In this paper, to analyze the robustness of the proposed method, we consider NOMA adopts an incomplete serial interference cancellation (iSIC) method during decoding, that is, user k is interfered by all other NOMA users during decoding, and received SINR of k-th SU can be rewritten as

$$\gamma_{k} = \frac{{P_{R} \left| {{\hat{\mathbf{h}}}_{Rk} {\mathbf{w}}_{k} } \right|^{2} a_{k} }}{{\sum\nolimits_{i = k + 1}^{K} {\kappa_{i} } + \sum\nolimits_{i = k + 1}^{K} {\kappa_{i} } \iota_{i} + \left( {P_{R} \sigma_{e}^{2} \sum\nolimits_{i = k + 1}^{K} {\left| {{\hat{\mathbf{h}}}_{Rk} {\mathbf{w}}_{i} } \right|^{2} a_{i} } + \sigma_{k}^{2} } \right)}},$$
(54)

where the first summation in (54) is the non-removable interference of the weaker users \(\kappa_{i} = P_{R} \left| {{\hat{\mathbf{h}}}_{Rk} {\mathbf{w}}_{i} } \right|^{2} a_{i}\), while the second term is the residual interference caused by the SIC inefficiency, with influence factors for iSIC \(0 \le \iota_{i} \le 1\).
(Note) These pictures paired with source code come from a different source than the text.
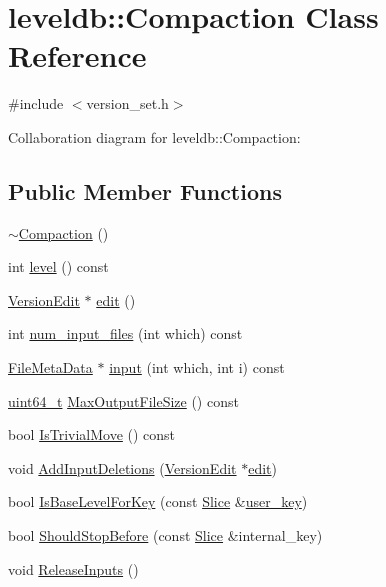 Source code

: \hypertarget{classleveldb_1_1_compaction}{\section{leveldb\-:\-:Compaction Class Reference}
\label{classleveldb_1_1_compaction}
}


{\ttfamily \#include $<$version\-\_\-set.\-h$>$}



Collaboration diagram for leveldb\-:\-:Compaction\-:
\subsection*{Public Member Functions}
\begin{DoxyCompactItemize}
\item 
\hyperlink{classleveldb_1_1_compaction_ad29d60feea9dd53f54a2bd9301dbd9c4}{$\sim$\-Compaction} ()
\item 
int \hyperlink{classleveldb_1_1_compaction_aaf72769cc8dabece3e513399425f91fa}{level} () const 
\item 
\hyperlink{classleveldb_1_1_version_edit}{Version\-Edit} $\ast$ \hyperlink{classleveldb_1_1_compaction_a122e4f7b4fdb6c0d1862624742b34b3d}{edit} ()
\item 
int \hyperlink{classleveldb_1_1_compaction_a75bcfebad0f838380ef7f63dc083e992}{num\-\_\-input\-\_\-files} (int which) const 
\item 
\hyperlink{structleveldb_1_1_file_meta_data}{File\-Meta\-Data} $\ast$ \hyperlink{classleveldb_1_1_compaction_a989d147c33f2993d4503c56ea0ee3a78}{input} (int which, int i) const 
\item 
\hyperlink{stdint_8h_aaa5d1cd013383c889537491c3cfd9aad}{uint64\-\_\-t} \hyperlink{classleveldb_1_1_compaction_a02ecf935a684691ef864a8997bfab793}{Max\-Output\-File\-Size} () const 
\item 
bool \hyperlink{classleveldb_1_1_compaction_a9d88e4a33ba63749cb0f0f04fbc74968}{Is\-Trivial\-Move} () const 
\item 
void \hyperlink{classleveldb_1_1_compaction_abb1acdc9b882a7497603b13386e7e1a7}{Add\-Input\-Deletions} (\hyperlink{classleveldb_1_1_version_edit}{Version\-Edit} $\ast$\hyperlink{classleveldb_1_1_compaction_a122e4f7b4fdb6c0d1862624742b34b3d}{edit})
\item 
bool \hyperlink{classleveldb_1_1_compaction_ae982beb6ee52d92de76a363ef0eefc29}{Is\-Base\-Level\-For\-Key} (const \hyperlink{classleveldb_1_1_slice}{Slice} \&\hyperlink{version__set_8cc_afced2118ae0bf03db7c7e75a21cfd004}{user\-\_\-key})
\item 
bool \hyperlink{classleveldb_1_1_compaction_a07624423bb512fedb358a008a38fa0b9}{Should\-Stop\-Before} (const \hyperlink{classleveldb_1_1_slice}{Slice} \&internal\-\_\-key)
\item 
void \hyperlink{classleveldb_1_1_compaction_a87ec90747d22dce0d103149db1ecf709}{Release\-Inputs} ()
\end{DoxyCompactItemize}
The channel error plus hardware distortion noise power is denoted by \((P_{R} \sigma_{e}^{2} \sum\nolimits_{i = 1}^{K} {\left| {{\hat{\mathbf{h}}}_{Rk} {\mathbf{w}}_{i} } \right|^{2} a_{i} } + \sigma_{k}^{2} )\).
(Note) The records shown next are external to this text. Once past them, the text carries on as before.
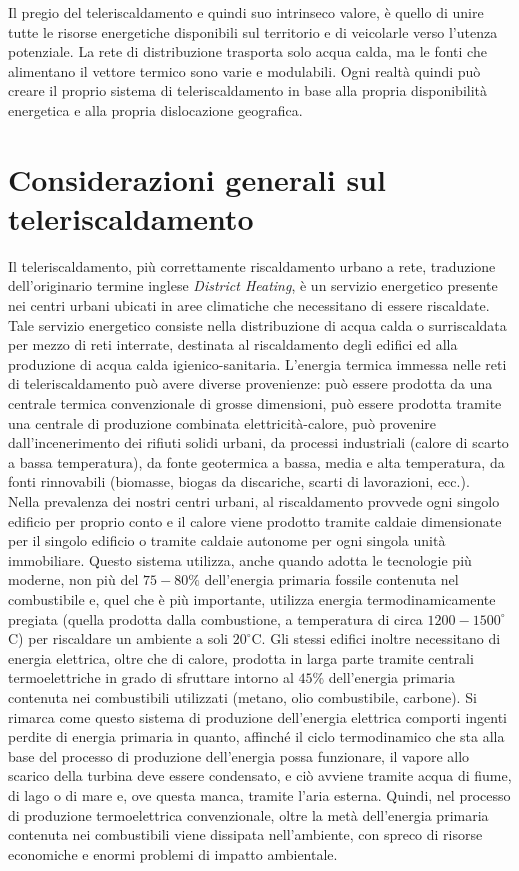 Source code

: \documentclass[laurea,oneside,11pt]{USiena_tesiLM}
\begin{document}
 Il pregio del teleriscaldamento e quindi suo intrinseco valore, è quello di unire tutte le risorse energetiche disponibili sul territorio e di veicolarle verso l'utenza potenziale. La rete di distribuzione trasporta solo acqua calda, ma le fonti che alimentano il vettore termico sono varie e modulabili. Ogni realtà quindi può creare il proprio sistema di teleriscaldamento in base alla propria disponibilità energetica e alla propria dislocazione geografica.


\section{Considerazioni generali sul teleriscaldamento}
Il teleriscaldamento, più correttamente riscaldamento urbano a rete, traduzione dell'originario termine inglese \textit{District Heating}, è un servizio energetico presente nei centri urbani ubicati in aree climatiche che necessitano di essere riscaldate.
Tale servizio energetico consiste nella distribuzione di acqua calda o surriscaldata per mezzo di reti interrate, destinata al riscaldamento degli edifici ed alla produzione di acqua calda igienico-sanitaria.
L'energia termica immessa nelle reti di teleriscaldamento può avere diverse provenienze: può essere prodotta da una centrale termica convenzionale di grosse dimensioni, può essere prodotta tramite una centrale di produzione combinata elettricità-calore, può provenire dall'incenerimento dei rifiuti solidi urbani, da processi industriali (calore di scarto a bassa temperatura), da fonte geotermica a bassa, media e alta temperatura, da fonti rinnovabili (biomasse, biogas da discariche, scarti di lavorazioni, ecc.).\\

Nella prevalenza dei nostri centri urbani, al riscaldamento provvede ogni singolo edificio per proprio conto e il calore viene prodotto tramite caldaie dimensionate per il singolo edificio o tramite caldaie autonome per ogni singola unità immobiliare.
Questo sistema utilizza, anche quando adotta le tecnologie più moderne, non più del $75-80\%$ dell'energia primaria fossile contenuta nel combustibile e, quel che è più importante, utilizza energia termodinamicamente pregiata (quella prodotta dalla combustione, a temperatura di circa $1200-1500 ^{\circ}$C) per riscaldare un ambiente a soli $20 ^{\circ}$C.
Gli stessi edifici inoltre necessitano di energia elettrica, oltre che di calore, prodotta in larga parte tramite centrali termoelettriche in grado di sfruttare intorno al $45\%$ dell'energia primaria contenuta nei combustibili utilizzati (metano, olio combustibile, carbone).
Si rimarca come questo sistema di produzione dell'energia elettrica comporti ingenti perdite di energia primaria in quanto, affinché il ciclo termodinamico che sta alla base del processo di produzione dell'energia possa funzionare, il vapore allo scarico della turbina deve essere condensato, e ciò avviene tramite acqua di fiume, di lago o di mare e, ove questa manca, tramite l'aria esterna. Quindi, nel processo di produzione termoelettrica convenzionale, oltre la metà dell'energia primaria contenuta nei combustibili viene dissipata nell'ambiente, con spreco di risorse economiche e enormi problemi di impatto ambientale.\\
\end{document}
Based on the above imperfect serial interference cancellation method for system CR-NOMA system interference, the robustness of the proposed scheme in this paper is verified, and compared with the method in [42], and the results are shown in Fig. 7.

Fig. 7
figure 7

Security energy efficiency vs. influence factors for iSIC

Figure 7 shows the relationship between security energy efficiency and influence factors for iSIC. It can be see that with the increase of interference factors, the security energy efficiency of the system continue to decrease. Obviously, because introducing the interference will cause a decrease in system throughput, thereby affecting system performance. At the same time, it can be seen that the system performance has indeed decreased after considering robustness, but the decrease is not significant. In addition, the method proposed in this article has better robustness compared to the method mentioned in reference [42]. This is because this article uses TWR method for user information exchange and improves the system transmission performance through large-scale antennas, thereby ensuring its robustness.

7 Conclusions

In this paper, in order to better meet the needs of IoT large-scale access, we focus on edge cloud environments to study a two-way relay CR-NOMA system with large-scale antennas, in which in order to complete the exchange of information between multiple pairs of cognitive users, TWR is equipped with massive antenna. The security energy efficiency is proposed to evaluate the performance of the CR-NOMA system. In order to reduce system complexity and power consumption, a new orthogonal antenna selection algorithm is proposed. We further proposed the MOIA algorithm to jointly optimize the transmission power, power distribution and the number of transmission antennas to maximize the security energy efficiency. According to the analysis results, the performance of massive MIMO CR-NOMA outperformed the MIMO. Next, the relay cooperative transmission system based on mobile edge computing is also the focus of future research, and at the same time, we will explore applying the proposed system to practical wireless environments.